[Source data]

==============================

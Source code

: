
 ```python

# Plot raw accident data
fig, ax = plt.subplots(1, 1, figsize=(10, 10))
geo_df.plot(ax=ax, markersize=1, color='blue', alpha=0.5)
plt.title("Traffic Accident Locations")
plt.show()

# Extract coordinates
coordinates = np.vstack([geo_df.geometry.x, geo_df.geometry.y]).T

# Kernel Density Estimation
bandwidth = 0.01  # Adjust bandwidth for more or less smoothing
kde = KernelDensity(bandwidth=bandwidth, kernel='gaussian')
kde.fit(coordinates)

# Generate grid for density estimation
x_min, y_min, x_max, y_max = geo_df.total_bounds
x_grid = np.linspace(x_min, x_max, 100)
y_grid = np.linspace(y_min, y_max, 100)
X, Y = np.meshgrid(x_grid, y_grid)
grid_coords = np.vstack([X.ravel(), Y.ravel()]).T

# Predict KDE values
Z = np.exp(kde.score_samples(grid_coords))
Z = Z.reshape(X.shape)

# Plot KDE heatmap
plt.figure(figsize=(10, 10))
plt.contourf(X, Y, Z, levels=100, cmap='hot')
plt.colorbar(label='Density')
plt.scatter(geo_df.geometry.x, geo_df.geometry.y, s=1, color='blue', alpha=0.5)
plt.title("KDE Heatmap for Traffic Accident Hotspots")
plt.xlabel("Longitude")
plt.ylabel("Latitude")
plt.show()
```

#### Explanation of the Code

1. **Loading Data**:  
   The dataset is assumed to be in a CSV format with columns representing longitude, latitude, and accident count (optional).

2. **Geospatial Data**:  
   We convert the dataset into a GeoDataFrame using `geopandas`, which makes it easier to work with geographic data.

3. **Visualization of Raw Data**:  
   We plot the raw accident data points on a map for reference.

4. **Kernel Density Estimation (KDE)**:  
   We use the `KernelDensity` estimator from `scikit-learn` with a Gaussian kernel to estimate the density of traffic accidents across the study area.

==============================

Assignment: The response should be every record above restated exactly.

Your solution:
Source code

:
 ```python

# Plot raw accident data
fig, ax = plt.subplots(1, 1, figsize=(10, 10))
geo_df.plot(ax=ax, markersize=1, color='blue', alpha=0.5)
plt.title("Traffic Accident Locations")
plt.show()

# Extract coordinates
coordinates = np.vstack([geo_df.geometry.x, geo_df.geometry.y]).T

# Kernel Density Estimation
bandwidth = 0.01  # Adjust bandwidth for more or less smoothing
kde = KernelDensity(bandwidth=bandwidth, kernel='gaussian')
kde.fit(coordinates)

# Generate grid for density estimation
x_min, y_min, x_max, y_max = geo_df.total_bounds
x_grid = np.linspace(x_min, x_max, 100)
y_grid = np.linspace(y_min, y_max, 100)
X, Y = np.meshgrid(x_grid, y_grid)
grid_coords = np.vstack([X.ravel(), Y.ravel()]).T

# Predict KDE values
Z = np.exp(kde.score_samples(grid_coords))
Z = Z.reshape(X.shape)

# Plot KDE heatmap
plt.figure(figsize=(10, 10))
plt.contourf(X, Y, Z, levels=100, cmap='hot')
plt.colorbar(label='Density')
plt.scatter(geo_df.geometry.x, geo_df.geometry.y, s=1, color='blue', alpha=0.5)
plt.title("KDE Heatmap for Traffic Accident Hotspots")
plt.xlabel("Longitude")
plt.ylabel("Latitude")
plt.show()
```

#### Explanation of the Code

1. **Loading Data**:  
   The dataset is assumed to be in a CSV format with columns representing longitude, latitude, and accident count (optional).

2. **Geospatial Data**:  
   We convert the dataset into a GeoDataFrame using `geopandas`, which makes it easier to work with geographic data.

3. **Visualization of Raw Data**:  
   We plot the raw accident data points on a map for reference.

4. **Kernel Density Estimation (KDE)**:  
   We use the `KernelDensity` estimator from `scikit-learn` with a Gaussian kernel to estimate the density of traffic accidents across the study area.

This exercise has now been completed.